▶ THE TASK
Taking the line that contains "#### 2.2.1 α-β 轴电压方程" as the first and the final line of the records as the last, write out every line between them exactly, ends included, and nothing else.

▶ RECORDS FOR THE TASK
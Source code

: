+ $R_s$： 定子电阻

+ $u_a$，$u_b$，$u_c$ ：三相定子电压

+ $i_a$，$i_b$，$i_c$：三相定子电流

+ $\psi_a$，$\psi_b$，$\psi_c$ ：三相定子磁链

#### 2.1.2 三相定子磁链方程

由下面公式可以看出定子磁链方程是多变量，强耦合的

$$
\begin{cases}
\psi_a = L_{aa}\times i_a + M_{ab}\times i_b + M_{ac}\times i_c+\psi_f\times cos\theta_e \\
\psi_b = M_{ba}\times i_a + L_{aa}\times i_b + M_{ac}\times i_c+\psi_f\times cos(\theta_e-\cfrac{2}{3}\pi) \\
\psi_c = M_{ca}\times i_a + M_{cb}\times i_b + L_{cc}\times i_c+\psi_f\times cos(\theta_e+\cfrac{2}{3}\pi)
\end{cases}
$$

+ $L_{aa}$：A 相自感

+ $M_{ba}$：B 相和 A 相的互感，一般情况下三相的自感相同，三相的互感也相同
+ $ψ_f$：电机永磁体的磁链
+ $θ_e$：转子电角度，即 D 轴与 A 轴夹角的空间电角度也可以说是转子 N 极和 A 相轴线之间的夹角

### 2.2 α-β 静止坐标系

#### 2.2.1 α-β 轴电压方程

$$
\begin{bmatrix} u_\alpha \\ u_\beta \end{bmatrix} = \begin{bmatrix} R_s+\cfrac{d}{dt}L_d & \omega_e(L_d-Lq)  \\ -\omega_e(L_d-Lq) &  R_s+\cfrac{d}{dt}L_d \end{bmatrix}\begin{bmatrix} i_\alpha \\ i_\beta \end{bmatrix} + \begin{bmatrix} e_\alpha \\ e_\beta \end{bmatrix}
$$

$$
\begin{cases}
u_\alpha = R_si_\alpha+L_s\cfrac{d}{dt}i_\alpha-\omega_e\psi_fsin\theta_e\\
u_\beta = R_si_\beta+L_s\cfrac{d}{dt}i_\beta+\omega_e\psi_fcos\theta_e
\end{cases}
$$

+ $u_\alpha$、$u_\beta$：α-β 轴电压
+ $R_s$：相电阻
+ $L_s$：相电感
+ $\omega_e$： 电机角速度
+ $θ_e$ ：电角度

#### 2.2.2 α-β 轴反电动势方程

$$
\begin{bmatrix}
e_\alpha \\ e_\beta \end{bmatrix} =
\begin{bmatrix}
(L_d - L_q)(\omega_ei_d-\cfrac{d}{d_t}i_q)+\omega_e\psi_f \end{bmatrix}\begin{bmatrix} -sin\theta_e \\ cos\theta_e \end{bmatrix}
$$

▶ TASK RESULT
#### 2.2.1 α-β 轴电压方程

$$
\begin{bmatrix} u_\alpha \\ u_\beta \end{bmatrix} = \begin{bmatrix} R_s+\cfrac{d}{dt}L_d & \omega_e(L_d-Lq)  \\ -\omega_e(L_d-Lq) &  R_s+\cfrac{d}{dt}L_d \end{bmatrix}\begin{bmatrix} i_\alpha \\ i_\beta \end{bmatrix} + \begin{bmatrix} e_\alpha \\ e_\beta \end{bmatrix}
$$

$$
\begin{cases}
u_\alpha = R_si_\alpha+L_s\cfrac{d}{dt}i_\alpha-\omega_e\psi_fsin\theta_e\\
u_\beta = R_si_\beta+L_s\cfrac{d}{dt}i_\beta+\omega_e\psi_fcos\theta_e
\end{cases}
$$

+ $u_\alpha$、$u_\beta$：α-β 轴电压
+ $R_s$：相电阻
+ $L_s$：相电感
+ $\omega_e$： 电机角速度
+ $θ_e$ ：电角度

#### 2.2.2 α-β 轴反电动势方程

$$
\begin{bmatrix}
e_\alpha \\ e_\beta \end{bmatrix} =
\begin{bmatrix}
(L_d - L_q)(\omega_ei_d-\cfrac{d}{d_t}i_q)+\omega_e\psi_f \end{bmatrix}\begin{bmatrix} -sin\theta_e \\ cos\theta_e \end{bmatrix}
$$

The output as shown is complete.